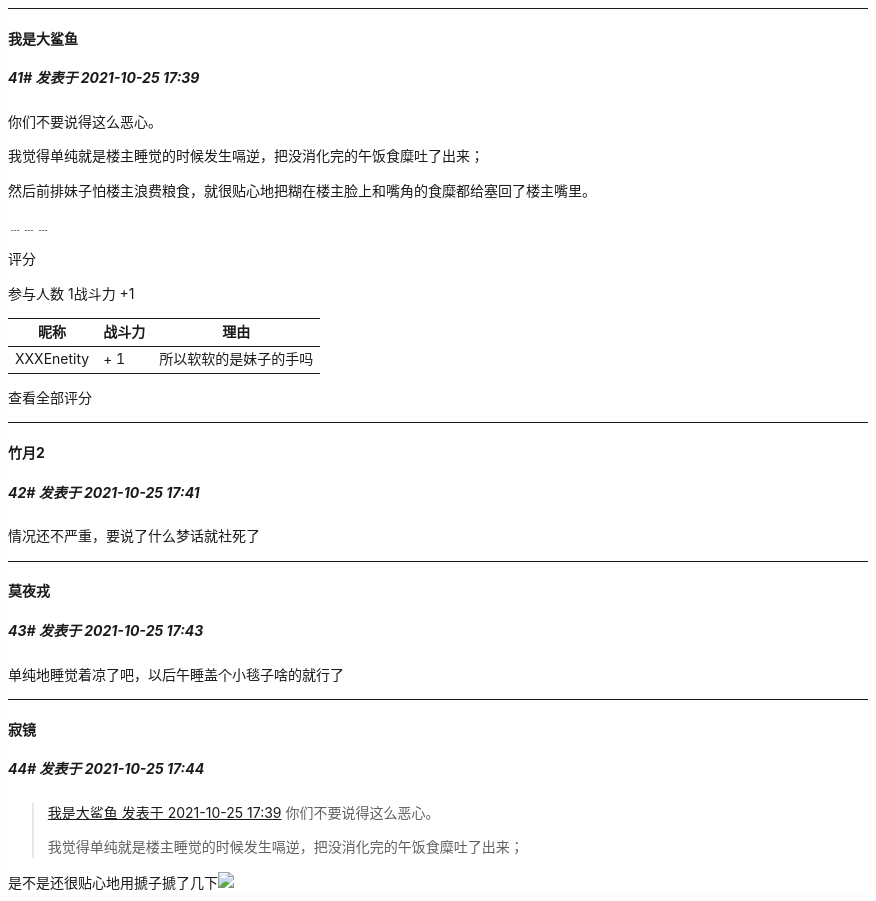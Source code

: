 
*****

####  我是大鲨鱼  
##### 41#       发表于 2021-10-25 17:39


你们不要说得这么恶心。


我觉得单纯就是楼主睡觉的时候发生嗝逆，把没消化完的午饭食糜吐了出来；


然后前排妹子怕楼主浪费粮食，就很贴心地把糊在楼主脸上和嘴角的食糜都给塞回了楼主嘴里。


﹍﹍﹍

评分


 参与人数 1战斗力 +1

|昵称|战斗力|理由|
|----|---|---|
| XXXEnetity| + 1|所以软软的是妹子的手吗|


查看全部评分


*****

####  竹月2  
##### 42#       发表于 2021-10-25 17:41


情况还不严重，要说了什么梦话就社死了


*****

####  莫夜戎  
##### 43#       发表于 2021-10-25 17:43


单纯地睡觉着凉了吧，以后午睡盖个小毯子啥的就行了


*****

####  寂镜  
##### 44#       发表于 2021-10-25 17:44


<blockquote><a href="httphttps://bbs.saraba1st.com/2b/forum.php?mod=redirect&amp;goto=findpost&amp;pid=53274048&amp;ptid=2033810" target="_blank">我是大鲨鱼 发表于 2021-10-25 17:39</a>
你们不要说得这么恶心。


我觉得单纯就是楼主睡觉的时候发生嗝逆，把没消化完的午饭食糜吐了出来；</blockquote>
是不是还很贴心地用搋子搋了几下<img src="https://static.saraba1st.com/image/smiley/face2017/101.png" referrerpolicy="no-referrer">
════════════════
Go over the data above and copy every line that has the word "blockquote" in it.

<blockquote><a href="httphttps://bbs.saraba1st.com/2b/forum.php?mod=redirect&amp;goto=findpost&amp;pid=53274048&amp;ptid=2033810" target="_blank">我是大鲨鱼 发表于 2021-10-25 17:39</a>
我觉得单纯就是楼主睡觉的时候发生嗝逆，把没消化完的午饭食糜吐了出来；</blockquote>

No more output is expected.